--- ASSIGNMENT ---
Go over the data below line by line, and state how many lines contain the string "appendix". Give the number only.

--- ENTRIES SHOWN ---
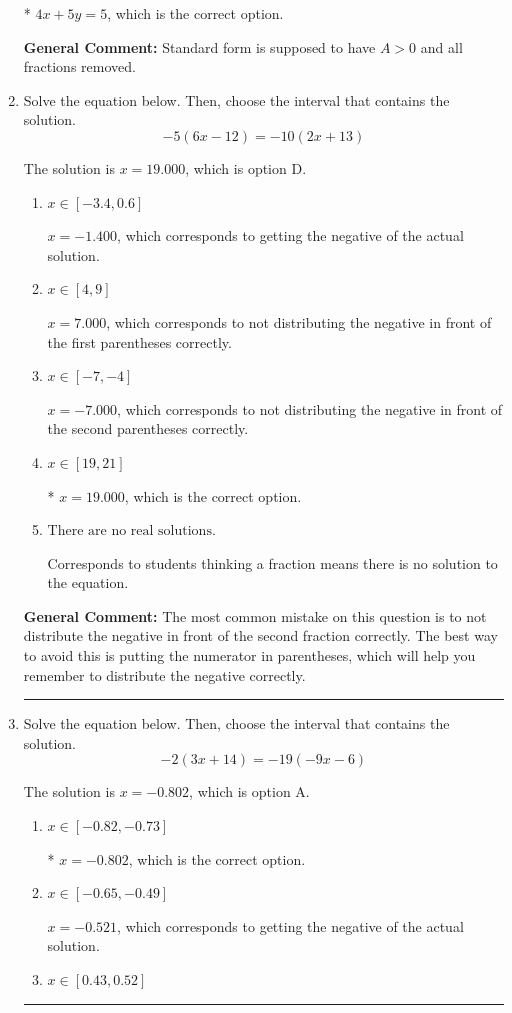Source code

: \documentclass{extbook}[14pt]
\newcommand{\litem}[1]{\item #1

\rule{\textwidth}{0.4pt}}
\begin{document}
\begin{enumerate}
{\begin{enumerate}[label=\Alph*.]
* $4x + 5y = 5$, which is the correct option.
\end{enumerate}

\textbf{General Comment:} Standard form is supposed to have $A > 0$ and all fractions removed.
}
\litem{
Solve the equation below. Then, choose the interval that contains the solution.
\[ -5(6x -12) = -10(2x + 13) \]

The solution is \( x = 19.000 \), which is option D.\begin{enumerate}[label=\Alph*.]
\item \( x \in [-3.4, 0.6] \)

$x = -1.400$, which corresponds to getting the negative of the actual solution.
\item \( x \in [4, 9] \)

$x = 7.000$, which corresponds to not distributing the negative in front of the first parentheses correctly.
\item \( x \in [-7, -4] \)

$x = -7.000$, which corresponds to not distributing the negative in front of the second parentheses correctly.
\item \( x \in [19, 21] \)

* $x = 19.000$, which is the correct option.
\item \( \text{There are no real solutions.} \)

Corresponds to students thinking a fraction means there is no solution to the equation.
\end{enumerate}

\textbf{General Comment:} The most common mistake on this question is to not distribute the negative in front of the second fraction correctly. The best way to avoid this is putting the numerator in parentheses, which will help you remember to distribute the negative correctly.
}
\litem{
Solve the equation below. Then, choose the interval that contains the solution.
\[ -2(3x + 14) = -19(-9x -6) \]

The solution is \( x = -0.802 \), which is option A.\begin{enumerate}[label=\Alph*.]
\item \( x \in [-0.82, -0.73] \)

* $x = -0.802$, which is the correct option.
\item \( x \in [-0.65, -0.49] \)

$x = -0.521$, which corresponds to getting the negative of the actual solution.
\item \( x \in [0.43, 0.52] \)


\end{enumerate}}
\end{enumerate}
\end{document}
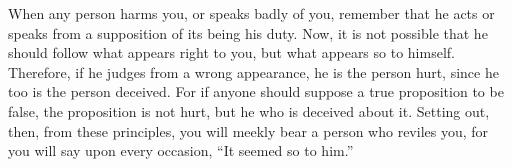 When any person harms you, or speaks badly of you, remember that
he acts or speaks from a supposition of its being his duty. Now, it
is not possible that he should follow what appears right to you, but
what appears so to himself. Therefore, if he judges from a wrong appearance,
he is the person hurt, since he too is the person deceived. For if
anyone should suppose a true proposition to be false, the proposition
is not hurt, but he who is deceived about it. Setting out, then, from
these principles, you will meekly bear a person who reviles you, for
you will say upon every occasion, ``It seemed so to him.''
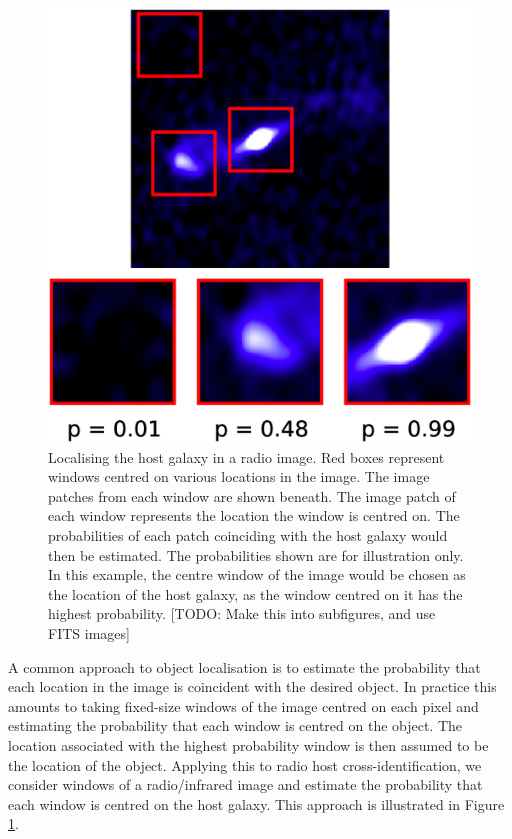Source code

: \documentclass[fleqn,usenatbib,usedcolumn]{mnras}
\begin{document}
    \begin{figure}
      \centering
      \includegraphics[width=0.8\columnwidth]{images/windows.eps}
      \caption{Localising the host galaxy in a radio image. Red boxes
        represent windows centred on various locations in the image. The image
        patches from each window are shown beneath. The image patch of each
        window represents the location the window is centred on. The
        probabilities of each patch coinciding with the host galaxy would then
        be estimated. The probabilities shown are for illustration only. In
        this example, the centre window of the image would be chosen as the
        location of the host galaxy, as the window centred on it has the
        highest probability. [TODO: Make this into subfigures, and use FITS
        images]}
      \label{fig:windows}
    \end{figure}

    A common approach to object localisation is to estimate the probability
    that each location in the image is coincident with the desired object. In
    practice this amounts to taking fixed-size windows of the image centred on
    each pixel and estimating the probability that each window is centred on
    the object. The location associated with the highest probability window is
    then assumed to be the location of the object. Applying this to radio host
    cross-identification, we consider windows of a radio/infrared image and
    estimate the probability that each window is centred on the host galaxy.
    This approach is illustrated in Figure \ref{fig:windows}.
\end{document}
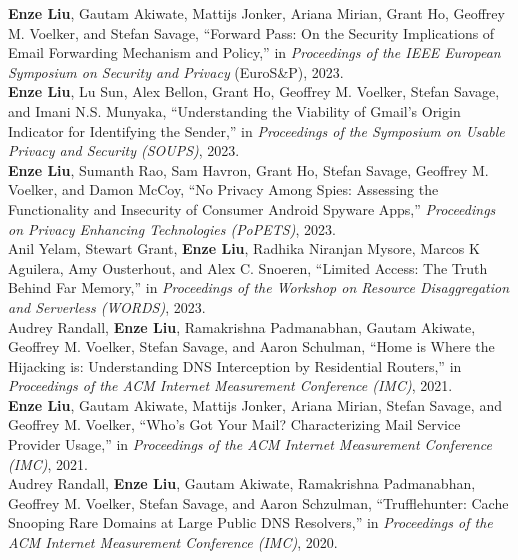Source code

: \documentclass[12pt]{ucsddissertation}
\begin{document}
\begin{vita}
\noindent \textbf{Enze Liu}, Gautam Akiwate, Mattijs Jonker, Ariana Mirian, Grant Ho, Geoffrey M. Voelker, and Stefan Savage, ``Forward Pass: On the Security Implications of Email Forwarding Mechanism and Policy,'' in \textit{Proceedings of the IEEE European Symposium on Security and Privacy} (EuroS\&P), 2023.\\

\noindent \textbf{Enze Liu}, Lu Sun, Alex Bellon, Grant Ho, Geoffrey M. Voelker, Stefan Savage, and Imani N.S. Munyaka, ``Understanding the Viability of Gmail's Origin Indicator for Identifying the Sender,'' in \textit{Proceedings of the Symposium on Usable Privacy and Security (SOUPS)}, 2023.\\

\noindent \textbf{Enze Liu}, Sumanth Rao, Sam Havron, Grant Ho, Stefan Savage, Geoffrey M. Voelker, and Damon McCoy, ``No Privacy Among Spies: Assessing the Functionality and Insecurity of Consumer Android Spyware Apps,'' \textit{Proceedings on Privacy Enhancing Technologies (PoPETS)}, 2023.\\

\noindent Anil Yelam, Stewart Grant, \textbf{Enze Liu}, Radhika Niranjan Mysore, Marcos K Aguilera, Amy Ousterhout, and Alex C. Snoeren, ``Limited Access: The Truth Behind Far Memory,'' in \textit{Proceedings of the
Workshop on Resource Disaggregation and Serverless (WORDS)}, 2023.\\

\noindent Audrey Randall, \textbf{Enze Liu}, Ramakrishna Padmanabhan, Gautam Akiwate, Geoffrey M. Voelker, Stefan Savage, and Aaron Schulman, ``Home is Where the Hijacking is: Understanding DNS Interception by Residential Routers,'' in \textit{Proceedings of the ACM Internet Measurement Conference (IMC)}, 2021.\\

\noindent \textbf{Enze Liu}, Gautam Akiwate, Mattijs Jonker, Ariana Mirian, Stefan Savage, and Geoffrey M. Voelker, ``Who's Got Your Mail? Characterizing Mail Service Provider Usage,'' in \textit{Proceedings of the ACM Internet Measurement Conference (IMC)}, 2021.\\

\noindent Audrey Randall, \textbf{Enze Liu}, Gautam Akiwate, Ramakrishna Padmanabhan, Geoffrey M. Voelker, Stefan Savage, and Aaron Schzulman, ``Trufflehunter: Cache Snooping Rare Domains at Large Public DNS Resolvers,'' in \textit{Proceedings of the ACM Internet Measurement Conference (IMC)}, 2020.\\ 


\end{vita}
\end{document}
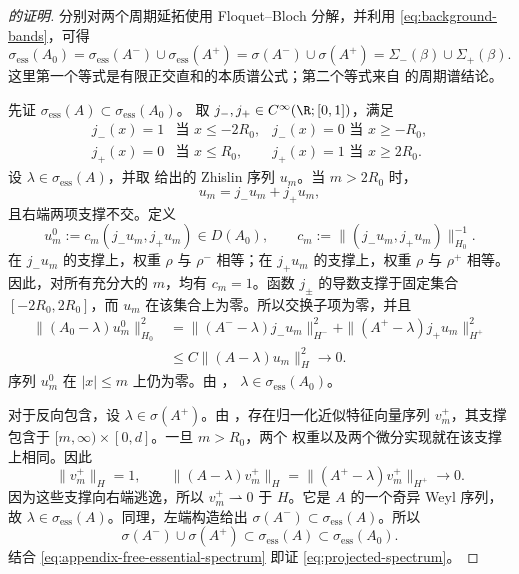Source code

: \begin{proof}[ 的证明]
分别对两个周期延拓使用 Floquet--Bloch 分解，并利用
\eqref{eq:background-bands}，可得
\begin{equation}
  \sigma_{\mathrm{ess}}(A_0)
  =\sigma_{\mathrm{ess}}(A^-)
   \cup\sigma_{\mathrm{ess}}(A^+)
  =\sigma(A^-)\cup\sigma(A^+)
  =\Sigma_-(\beta)\cup\Sigma_+(\beta).
  \label{eq:appendix-free-essential-spectrum}
\end{equation}
这里第一个等式是有限正交直和的本质谱公式；第二个等式来自
\cite[Proposition~3.1, especially equations~(3.3)--(3.4)]{Fliss2013}
的周期谱结论。

先证
$\sigma_{\mathrm{ess}}(A)\subset\sigma_{\mathrm{ess}}(A_0)$。
取 $j_-,j_+\in C^\infty(\R;[0,1])$，满足
\[
\begin{array}{lll}
  j_-(x)=1&\text{当 }x\leq-2R_0,&
  j_-(x)=0\text{ 当 }x\geq-R_0,\\
  j_+(x)=0&\text{当 }x\leq R_0,&
  j_+(x)=1\text{ 当 }x\geq2R_0.
\end{array}
\]
设 $\lambda\in\sigma_{\mathrm{ess}}(A)$，并取
 给出的 Zhislin 序列 $u_m$。当
$m>2R_0$ 时，
\[
  u_m=j_-u_m+j_+u_m,
\]
且右端两项支撑不交。定义
\[
  u_m^0:=c_m(j_-u_m,j_+u_m)\in D(A_0),
  \qquad
  c_m:=\|(j_-u_m,j_+u_m)\|_{H_0}^{-1}.
\]
在 $j_-u_m$ 的支撑上，权重 $\rho$ 与 $\rho^-$ 相等；在
$j_+u_m$ 的支撑上，权重 $\rho$ 与 $\rho^+$ 相等。因此，对所有充分大的
$m$，均有 $c_m=1$。函数 $j_\pm$ 的导数支撑于固定集合
$[-2R_0,2R_0]$，而 $u_m$ 在该集合上为零。所以交换子项为零，并且
\[
\begin{aligned}
  \|(A_0-\lambda)u_m^0\|_{H_0}^2
  &=\|(A^--\lambda)j_-u_m\|_{H^-}^2
    +\|(A^+-\lambda)j_+u_m\|_{H^+}^2\\
  &\leq C\|(A-\lambda)u_m\|_H^2\longrightarrow0.
\end{aligned}
\]
序列 $u_m^0$ 在 $|x|\leq m$ 上仍为零。由
，
$\lambda\in\sigma_{\mathrm{ess}}(A_0)$。

对于反向包含，设 $\lambda\in\sigma(A^+)$。由
，存在归一化近似特征向量序列
$v_m^+$，其支撑包含于 $[m,\infty)\times[0,d]$。一旦 $m>R_0$，两个
权重以及两个微分实现就在该支撑上相同。因此
\[
  \|v_m^+\|_H=1,\qquad
  \|(A-\lambda)v_m^+\|_H
  =\|(A^+-\lambda)v_m^+\|_{H^+}\longrightarrow0.
\]
因为这些支撑向右端逃逸，所以 $v_m^+\rightharpoonup0$ 于 $H$。它是
$A$ 的一个奇异 Weyl 序列，故
$\lambda\in\sigma_{\mathrm{ess}}(A)$。同理，左端构造给出
$\sigma(A^-)\subset\sigma_{\mathrm{ess}}(A)$。所以
\[
  \sigma(A^-)\cup\sigma(A^+)
  \subset\sigma_{\mathrm{ess}}(A)
  \subset\sigma_{\mathrm{ess}}(A_0).
\]
结合 \eqref{eq:appendix-free-essential-spectrum} 即证
\eqref{eq:projected-spectrum}。
\end{proof}
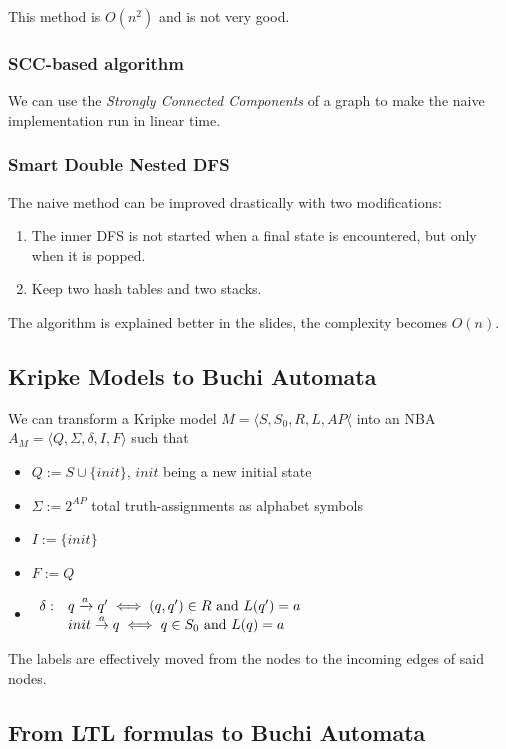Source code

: \documentclass{article}
\begin{document}
This method is $O(n^2)$ and is not very good.

\subsubsection{SCC-based algorithm}
We can use the \textit{Strongly Connected Components} of a graph to make the naive implementation run in linear time.

\subsubsection{Smart Double Nested DFS}
The naive method can be improved drastically with two modifications:
\begin{enumerate}
    \item The inner DFS is not started when a final state is encountered, but only when it is popped.
    \item Keep two hash tables and two stacks.
\end{enumerate}

The algorithm is explained better in the slides, the complexity becomes $O(n)$.

\subsection{Kripke Models to Buchi Automata}
We can transform a Kripke model $M=\langle S, S_0, R, L, AP\langle$ into an NBA $A_M=\langle Q,\Sigma,\delta,I,F\rangle$ such that
\begin{itemize}
    \item $Q := S\cup \{init\}$, $init$ being a new initial state
    \item $\Sigma := 2^{AP}$ total truth-assignments as alphabet symbols
    \item $I := \{init\}$
    \item $F:=Q$
    \item $\begin{array}{rl}\delta: & q\xrightarrow{a} q' \iff (q,q')\in R \text{ and } L(q')=a\\
        & init\overset a \rightarrow q \iff q\in S_0 \text{ and } L(q)=a\end{array}$
\end{itemize}

The labels are effectively moved from the nodes to the incoming edges of said nodes.

\subsection{From LTL formulas to Buchi Automata}
\end{document}
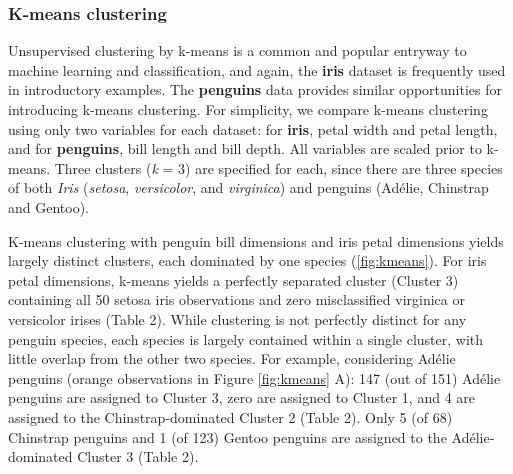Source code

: \hypertarget{k-means-clustering}{%
\subsubsection{K-means clustering}\label{k-means-clustering}}

Unsupervised clustering by k-means is a common and popular entryway to
machine learning and classification, and again, the \textbf{iris}
dataset is frequently used in introductory examples. The
\textbf{penguins} data provides similar opportunities for introducing
k-means clustering. For simplicity, we compare k-means clustering using
only two variables for each dataset: for \textbf{iris}, petal width and
petal length, and for \textbf{penguins}, bill length and bill depth. All
variables are scaled prior to k-means. Three clusters (\emph{k} = 3) are
specified for each, since there are three species of both \emph{Iris}
(\emph{setosa}, \emph{versicolor}, and \emph{virginica}) and penguins
(Adélie, Chinstrap and Gentoo).

K-means clustering with penguin bill dimensions and iris petal
dimensions yields largely distinct clusters, each dominated by one
species (\ref{fig:kmeans}). For iris petal dimensions, k-means yields a
perfectly separated cluster (Cluster 3) containing all 50 setosa iris
observations and zero misclassified virginica or versicolor irises
(Table 2). While clustering is not perfectly distinct for any penguin
species, each species is largely contained within a single cluster, with
little overlap from the other two species. For example, considering
Adélie penguins (orange observations in Figure \ref{fig:kmeans} A): 147
(out of 151) Adélie penguins are assigned to Cluster 3, zero are
assigned to Cluster 1, and 4 are assigned to the Chinstrap-dominated
Cluster 2 (Table 2). Only 5 (of 68) Chinstrap penguins and 1 (of 123)
Gentoo penguins are assigned to the Adélie-dominated Cluster 3 (Table
2).

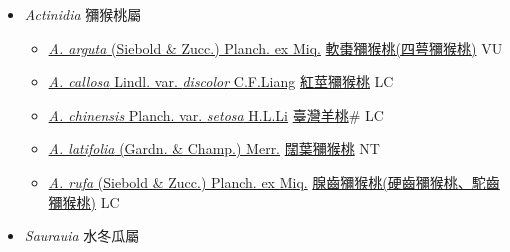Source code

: 
  \begin{itemize}
 \item[] \textit{Actinidia} 獼猴桃屬
                    
  \begin{itemize}
        \item[] \href{http://www.theplantlist.org/tpl1.1/search?q=Actinidia+arguta}{\textit{A. arguta} (Siebold \& Zucc.) Planch. ex Miq.}     \href{\detokenize{http://taibnet.sinica.edu.tw/chi/taibnet_species_list.php?T2=軟棗獼猴桃&T2_new_value=true&fr=y}}{軟棗獼猴桃(四萼獼猴桃)}   VU
        \item[] \href{http://www.theplantlist.org/tpl1.1/search?q=Actinidia+callosa+var.+discolor}{\textit{A. callosa} Lindl. var. \textit{discolor} C.F.Liang}     \href{\detokenize{http://taibnet.sinica.edu.tw/chi/taibnet_species_list.php?T2=紅莖獼猴桃&T2_new_value=true&fr=y}}{紅莖獼猴桃} LC
        \item[] \href{http://www.theplantlist.org/tpl1.1/search?q=Actinidia+chinensis+var.+setosa}{\textit{A. chinensis} Planch. var. \textit{setosa} H.L.Li}   \href{\detokenize{http://taibnet.sinica.edu.tw/chi/taibnet_species_list.php?T2=臺灣羊桃&T2_new_value=true&fr=y}}{臺灣羊桃}\# LC
        \item[] \href{http://www.theplantlist.org/tpl1.1/search?q=Actinidia+latifolia}{\textit{A. latifolia} (Gardn. \& Champ.) Merr.}   \href{\detokenize{http://taibnet.sinica.edu.tw/chi/taibnet_species_list.php?T2=闊葉獼猴桃&T2_new_value=true&fr=y}}{闊葉獼猴桃} NT
        \item[] \href{http://www.theplantlist.org/tpl1.1/search?q=Actinidia+rufa}{\textit{A. rufa} (Siebold \& Zucc.) Planch. ex Miq.}        \href{\detokenize{http://taibnet.sinica.edu.tw/chi/taibnet_species_list.php?T2=腺齒獼猴桃&T2_new_value=true&fr=y}}{腺齒獼猴桃(硬齒獼猴桃、駝齒獼猴桃)}    LC
  \end{itemize}
 \item[] \textit{Saurauia} 水冬瓜屬
                    

\end{itemize}
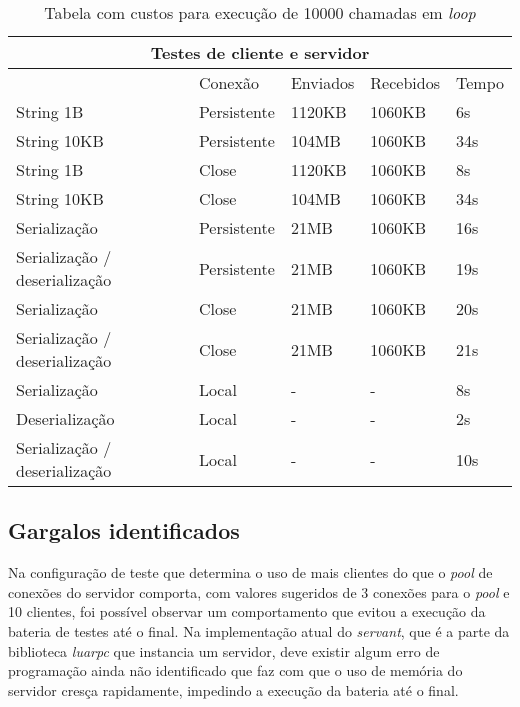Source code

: \documentclass[11pt]{article}
\begin{document}
\renewcommand{\arraystretch}{2}
\begin{table}
\begin{center}
{\footnotesize \begin{tabular}{p{2.5cm} p{2.5cm} p{2.5cm} p{2.5cm} p{2.5cm}}
\hline
\multicolumn{5}{c}{Testes de cliente e servidor} \\ \hline
~ & Conexão & Enviados & Recebidos & Tempo \\ \hline
String 1B & Persistente & 1120KB & 1060KB & 6s \\
String 10KB & Persistente & 104MB & 1060KB & 34s \\
String 1B & Close & 1120KB & 1060KB & 8s \\
String 10KB & Close & 104MB & 1060KB & 34s \\
Serialização & Persistente & 21MB & 1060KB & 16s \\
Serialização / deserialização & Persistente & 21MB & 1060KB & 19s \\
Serialização & Close & 21MB & 1060KB & 20s \\
Serialização / deserialização & Close & 21MB & 1060KB & 21s \\
Serialização & Local & - & - & 8s \\
Deserialização & Local & - & - & 2s \\
Serialização / deserialização & Local & - & - & 10s \\
\hline
\end{tabular}}
\caption{Tabela com custos para execução de 10000 chamadas em \textit{loop}}
\label{tab:perfsize}
\end{center}
\end{table}

\subsection{Gargalos identificados}\label{subsec:bottle}

Na configuração de teste que determina o uso de mais clientes do que o
\textit{pool} de conexões do servidor comporta, com valores sugeridos de 3
conexões para o \textit{pool} e 10 clientes, foi possível observar um
comportamento que evitou a execução da bateria de testes até o final. Na
implementação atual do \textit{servant}, que é a parte da biblioteca
\textit{luarpc} que instancia um servidor, deve existir algum erro de
programação ainda não identificado que faz com que o uso de memória do servidor
cresça rapidamente, impedindo a execução da bateria até o final.
\end{document}
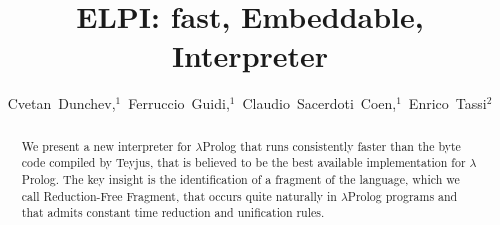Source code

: \documentclass{llncs}
\begin{document}
\title{ELPI: fast, Embeddable, \lp{} Interpreter}





\author{Cvetan~Dunchev,$^1$~Ferruccio~Guidi,$^1$~Claudio~Sacerdoti~Coen,$^1$~Enrico~Tassi$^2$}






\newcommand{\frag}{Reduction-Free Fragment}
\newcommand{\lp}{$\lambda$Prolog}
\newcommand{\Ll}{\ensuremath{\mathcal{L}_\lambda}}
\newcommand{\elpi}{ELPI}
\newcommand{\tedius}{Teyjus}
\newcommand{\CSC}[1]{\textcolor{red}{#1}}
\newcommand{\FG}[1]{\textcolor{magenta}{#1}}

\maketitle

\begin{abstract}
We present a new interpreter for \lp{} that runs consistently faster than
the byte code compiled by \tedius{}, that is believed to be the best
available implementation for \lp. 
The key insight is the identification of a fragment of
the language, which we call \frag{}, that occurs quite naturally in \lp{}
programs and that admits constant time reduction and unification rules.
\end{abstract}
\end{document}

--- REPLY TO THE EXERCISE ---
2